> **Data for processing**

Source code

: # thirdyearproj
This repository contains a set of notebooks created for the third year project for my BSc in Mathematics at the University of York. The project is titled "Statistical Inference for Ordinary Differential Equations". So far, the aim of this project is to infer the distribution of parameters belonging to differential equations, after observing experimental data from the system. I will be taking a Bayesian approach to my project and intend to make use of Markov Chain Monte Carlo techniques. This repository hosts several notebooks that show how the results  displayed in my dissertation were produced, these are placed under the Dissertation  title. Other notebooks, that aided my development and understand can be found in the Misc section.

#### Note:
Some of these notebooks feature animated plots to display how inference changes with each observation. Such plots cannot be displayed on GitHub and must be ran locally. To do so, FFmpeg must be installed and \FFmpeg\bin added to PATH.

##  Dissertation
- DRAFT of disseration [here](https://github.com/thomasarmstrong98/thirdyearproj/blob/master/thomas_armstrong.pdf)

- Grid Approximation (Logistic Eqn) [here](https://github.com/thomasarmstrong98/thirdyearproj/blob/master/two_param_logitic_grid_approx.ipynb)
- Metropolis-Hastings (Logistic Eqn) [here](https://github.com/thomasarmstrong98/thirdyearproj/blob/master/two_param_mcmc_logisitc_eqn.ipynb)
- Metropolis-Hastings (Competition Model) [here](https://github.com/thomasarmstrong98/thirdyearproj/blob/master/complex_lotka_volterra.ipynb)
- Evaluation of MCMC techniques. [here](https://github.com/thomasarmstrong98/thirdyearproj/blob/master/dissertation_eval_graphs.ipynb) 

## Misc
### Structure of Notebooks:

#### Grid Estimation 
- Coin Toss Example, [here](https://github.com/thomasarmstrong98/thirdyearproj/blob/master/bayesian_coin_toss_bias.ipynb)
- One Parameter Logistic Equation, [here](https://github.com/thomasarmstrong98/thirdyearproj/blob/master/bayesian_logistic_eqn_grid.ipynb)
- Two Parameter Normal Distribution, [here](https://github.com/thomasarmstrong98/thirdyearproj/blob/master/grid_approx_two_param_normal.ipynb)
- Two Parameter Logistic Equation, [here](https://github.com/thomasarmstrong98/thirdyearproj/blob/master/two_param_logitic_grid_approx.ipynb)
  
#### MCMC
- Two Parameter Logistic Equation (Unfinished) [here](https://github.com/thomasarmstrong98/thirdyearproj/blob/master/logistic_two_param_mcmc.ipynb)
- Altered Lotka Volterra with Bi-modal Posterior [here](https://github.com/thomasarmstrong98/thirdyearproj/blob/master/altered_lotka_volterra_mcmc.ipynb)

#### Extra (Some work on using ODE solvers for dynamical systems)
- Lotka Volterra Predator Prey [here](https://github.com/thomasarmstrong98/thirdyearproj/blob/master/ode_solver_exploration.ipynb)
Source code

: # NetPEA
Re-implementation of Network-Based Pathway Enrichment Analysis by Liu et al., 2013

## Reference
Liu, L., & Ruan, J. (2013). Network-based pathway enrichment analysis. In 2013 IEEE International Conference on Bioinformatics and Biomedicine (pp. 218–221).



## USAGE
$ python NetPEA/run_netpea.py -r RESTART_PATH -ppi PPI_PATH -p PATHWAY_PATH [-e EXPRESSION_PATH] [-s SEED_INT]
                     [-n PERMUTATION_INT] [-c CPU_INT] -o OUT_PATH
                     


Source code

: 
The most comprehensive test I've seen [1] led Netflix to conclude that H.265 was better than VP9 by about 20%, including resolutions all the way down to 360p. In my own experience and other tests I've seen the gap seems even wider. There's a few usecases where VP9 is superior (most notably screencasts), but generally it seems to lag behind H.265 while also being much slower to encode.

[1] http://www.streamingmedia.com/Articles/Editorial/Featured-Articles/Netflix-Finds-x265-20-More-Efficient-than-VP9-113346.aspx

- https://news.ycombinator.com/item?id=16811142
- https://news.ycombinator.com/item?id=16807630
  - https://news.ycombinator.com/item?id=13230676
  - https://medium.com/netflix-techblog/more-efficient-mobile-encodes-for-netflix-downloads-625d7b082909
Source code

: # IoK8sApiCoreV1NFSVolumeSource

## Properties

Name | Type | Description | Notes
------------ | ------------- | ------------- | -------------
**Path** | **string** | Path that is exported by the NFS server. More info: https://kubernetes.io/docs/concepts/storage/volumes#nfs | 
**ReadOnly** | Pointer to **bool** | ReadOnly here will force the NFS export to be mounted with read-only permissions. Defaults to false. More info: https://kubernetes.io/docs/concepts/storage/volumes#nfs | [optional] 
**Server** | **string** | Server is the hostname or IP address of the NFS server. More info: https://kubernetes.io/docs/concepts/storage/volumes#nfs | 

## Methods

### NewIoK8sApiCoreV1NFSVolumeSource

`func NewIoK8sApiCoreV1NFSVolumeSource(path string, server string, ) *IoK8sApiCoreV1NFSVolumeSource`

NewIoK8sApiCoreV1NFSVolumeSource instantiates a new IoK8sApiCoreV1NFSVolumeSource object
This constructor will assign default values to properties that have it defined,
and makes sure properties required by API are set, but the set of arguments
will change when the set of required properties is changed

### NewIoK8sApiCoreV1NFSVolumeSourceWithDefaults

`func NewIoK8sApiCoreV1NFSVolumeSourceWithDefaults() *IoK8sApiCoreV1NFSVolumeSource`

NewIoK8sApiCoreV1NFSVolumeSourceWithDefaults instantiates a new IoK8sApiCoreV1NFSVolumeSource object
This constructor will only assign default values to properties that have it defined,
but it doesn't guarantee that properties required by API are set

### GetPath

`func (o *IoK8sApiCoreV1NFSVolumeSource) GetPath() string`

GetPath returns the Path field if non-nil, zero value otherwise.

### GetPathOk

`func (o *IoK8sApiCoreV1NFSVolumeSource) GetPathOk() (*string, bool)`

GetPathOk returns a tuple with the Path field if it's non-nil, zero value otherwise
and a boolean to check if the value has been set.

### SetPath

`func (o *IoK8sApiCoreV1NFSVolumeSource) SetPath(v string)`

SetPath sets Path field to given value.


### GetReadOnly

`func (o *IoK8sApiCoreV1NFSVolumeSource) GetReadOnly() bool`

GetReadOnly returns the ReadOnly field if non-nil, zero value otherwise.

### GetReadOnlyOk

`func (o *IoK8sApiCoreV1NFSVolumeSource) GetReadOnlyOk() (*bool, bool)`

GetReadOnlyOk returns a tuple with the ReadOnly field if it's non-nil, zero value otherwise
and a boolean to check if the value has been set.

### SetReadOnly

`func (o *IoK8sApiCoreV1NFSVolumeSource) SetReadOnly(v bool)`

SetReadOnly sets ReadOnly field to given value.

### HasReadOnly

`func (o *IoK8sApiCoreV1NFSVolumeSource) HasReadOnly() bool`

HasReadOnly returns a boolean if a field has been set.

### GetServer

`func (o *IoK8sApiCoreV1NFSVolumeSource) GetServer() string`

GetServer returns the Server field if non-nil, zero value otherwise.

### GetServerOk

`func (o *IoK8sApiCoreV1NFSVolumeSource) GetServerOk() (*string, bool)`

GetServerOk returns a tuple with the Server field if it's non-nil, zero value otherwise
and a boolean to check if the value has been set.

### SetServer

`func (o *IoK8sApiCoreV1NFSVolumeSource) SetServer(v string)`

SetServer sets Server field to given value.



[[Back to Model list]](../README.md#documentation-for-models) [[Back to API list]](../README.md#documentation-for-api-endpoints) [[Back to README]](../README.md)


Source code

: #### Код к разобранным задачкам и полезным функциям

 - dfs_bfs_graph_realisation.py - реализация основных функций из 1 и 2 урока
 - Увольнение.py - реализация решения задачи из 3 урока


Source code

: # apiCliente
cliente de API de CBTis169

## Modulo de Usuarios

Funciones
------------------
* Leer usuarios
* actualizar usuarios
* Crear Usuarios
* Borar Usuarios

> **Exercise objective**
The lines needed are the ones from the first line of the entries through the line that contains "- Grid Approximation", given again without any change.

> **Written reply**
Source code

: # thirdyearproj
This repository contains a set of notebooks created for the third year project for my BSc in Mathematics at the University of York. The project is titled "Statistical Inference for Ordinary Differential Equations". So far, the aim of this project is to infer the distribution of parameters belonging to differential equations, after observing experimental data from the system. I will be taking a Bayesian approach to my project and intend to make use of Markov Chain Monte Carlo techniques. This repository hosts several notebooks that show how the results  displayed in my dissertation were produced, these are placed under the Dissertation  title. Other notebooks, that aided my development and understand can be found in the Misc section.

#### Note:
Some of these notebooks feature animated plots to display how inference changes with each observation. Such plots cannot be displayed on GitHub and must be ran locally. To do so, FFmpeg must be installed and \FFmpeg\bin added to PATH.

##  Dissertation
- DRAFT of disseration [here](https://github.com/thomasarmstrong98/thirdyearproj/blob/master/thomas_armstrong.pdf)

- Grid Approximation (Logistic Eqn) [here](https://github.com/thomasarmstrong98/thirdyearproj/blob/master/two_param_logitic_grid_approx.ipynb)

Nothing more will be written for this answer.